Severe malaria, a life-threatening condition, may ensue rapidly if a bout of uncomplicated malaria is not promptly treated. For severe malaria patients under 6 years of age who are unable to immediately access WHO-recommended parenteral treatment (preferably injectable artesunate), pre-referral intervention with rectal artesunate (RAS) at the community level has been shown to save lives; in particular for critically ill young children unable to access parenteral treatment within 6 hours. Once admitted to a referral centre, patients should receive parenteral artesunate, followed by a full treatment with an ACT, as per WHO guidelines.
Although the WHO Guidelines for the Treatment of Malaria have included recommendations for the use of RAS for over 10 years, the lack of quality-assured RAS product on the market hampered its widespread availability and use, forcing malaria-endemic countries to choose from sources of drug supply that did not meet international standards.
MMV collaborated with two pharmaceutical partners (Strides Pharma and Cipla) to develop and secure WHO prequalification of RAS as part of the Unitaid-funded project 'Improving Severe Malaria Outcomes' (ISMO). This work also supported the correct rollout and use of RAS as a pre-referral intervention.

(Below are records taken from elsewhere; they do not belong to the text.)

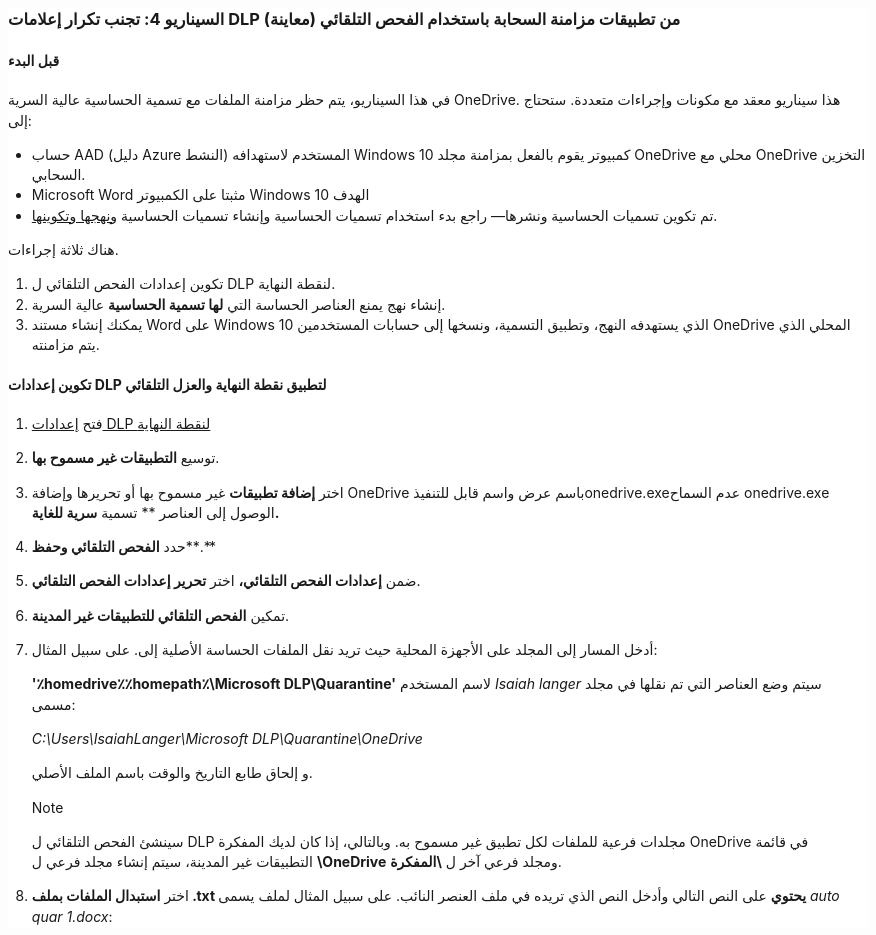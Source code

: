 ### <a name="scenario-4-avoid-looping-dlp-notifications-from-cloud-synchronization-apps-with-auto-quarantine-preview"></a>السيناريو 4: تجنب تكرار إعلامات DLP من تطبيقات مزامنة السحابة باستخدام الفحص التلقائي (معاينة)

#### <a name="before-you-begin"></a>قبل البدء

في هذا السيناريو، يتم حظر مزامنة الملفات مع  تسمية الحساسية عالية السرية OneDrive. هذا سيناريو معقد مع مكونات وإجراءات متعددة. ستحتاج إلى:

- حساب AAD (دليل Azure النشط) المستخدم لاستهدافه Windows 10 كمبيوتر يقوم بالفعل بمزامنة مجلد OneDrive محلي مع OneDrive التخزين السحابي.
- Microsoft Word مثبتا على الكمبيوتر Windows 10 الهدف
- تم تكوين تسميات الحساسية ونشرها— راجع بدء [](get-started-with-sensitivity-labels.md#get-started-with-sensitivity-labels) استخدام تسميات الحساسية وإنشاء تسميات الحساسية [ونهجها وتكوينها](create-sensitivity-labels.md#create-and-configure-sensitivity-labels-and-their-policies).

هناك ثلاثة إجراءات.

1. تكوين إعدادات الفحص التلقائي ل DLP لنقطة النهاية.
2. إنشاء نهج يمنع العناصر الحساسة التي **لها تسمية الحساسية** عالية السرية.
3. يمكنك إنشاء مستند Word على Windows 10 الذي يستهدفه النهج، وتطبيق التسمية، ونسخها إلى حسابات المستخدمين OneDrive المحلي الذي يتم مزامنته.  

#### <a name="configure-endpoint-dlp-unallowed-app-and-auto-quarantine-settings"></a>تكوين إعدادات DLP لتطبيق نقطة النهاية والعزل التلقائي

1. فتح [إعدادات DLP لنقطة النهاية](https://compliance.microsoft.com/datalossprevention?viewid=globalsettings)

2. توسيع **التطبيقات غير مسموح بها**.

3. اختر **إضافة تطبيقات** غير مسموح بها أو تحريرها وإضافة  OneDrive باسم عرض واسم قابل للتنفيذonedrive.exeعدم السماح onedrive.exe الوصول إلى العناصر ** تسمية **سرية للغاية.**

4. حدد **الفحص التلقائي وحفظ****.**

5. ضمن **إعدادات الفحص التلقائي،** اختر **تحرير إعدادات الفحص التلقائي**.

6. تمكين **الفحص التلقائي للتطبيقات غير المدينة**.

7. أدخل المسار إلى المجلد على الأجهزة المحلية حيث تريد نقل الملفات الحساسة الأصلية إلى. على سبيل المثال:
   
    **'٪homedrive٪٪homepath٪\Microsoft DLP\Quarantine'** لاسم المستخدم *Isaiah langer* سيتم وضع العناصر التي تم نقلها في مجلد مسمى:  

    *C:\Users\IsaiahLanger\Microsoft DLP\Quarantine\OneDrive*

    و إلحاق طابع التاريخ والوقت باسم الملف الأصلي.
    
    > [!NOTE]
    > سينشئ الفحص التلقائي ل DLP مجلدات فرعية للملفات لكل تطبيق غير مسموح به. وبالتالي، إذا كان لديك  المفكرة OneDrive في قائمة  التطبيقات غير المدينة، سيتم إنشاء مجلد فرعي ل **\OneDrive** ومجلد فرعي آخر ل **\المفكرة**.

8. اختر **استبدال الملفات بملف .txt يحتوي** على النص التالي وأدخل النص الذي تريده في ملف العنصر النائب. على سبيل المثال لملف يسمى *auto quar 1.docx*:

In June 2017, after review of an application submitted by Cipla, the 100mg presentation of RAS was added to the World Health Organization’s Model List of Essential Medicines (EML) and Model List of Essential Medicines for Children (EMLc). WHO’s Model EML identifies medicines that “satisfy the priority health care needs of the population.”
In 2018, both the Cipla and Strides Pharma RAS products secured WHO prequalification. It is estimated that over 80% of procured product is now WHO prequalified. In 2018,1.5 million orders of 100mg suppositories were placed by international donors to be delivered to malaria-endemic countries. Currently the product is registered in 16 countries.
As a pre-referral intervention, RAS is not intended to substitute for WHO-recommended parenteral treatments, preferably injectable artesunate. In addition, RAS is not intended as a substitute for the treatment of uncomplicated malaria, for which WHO recommends the use of artemisinin-combination therapies (ACTs).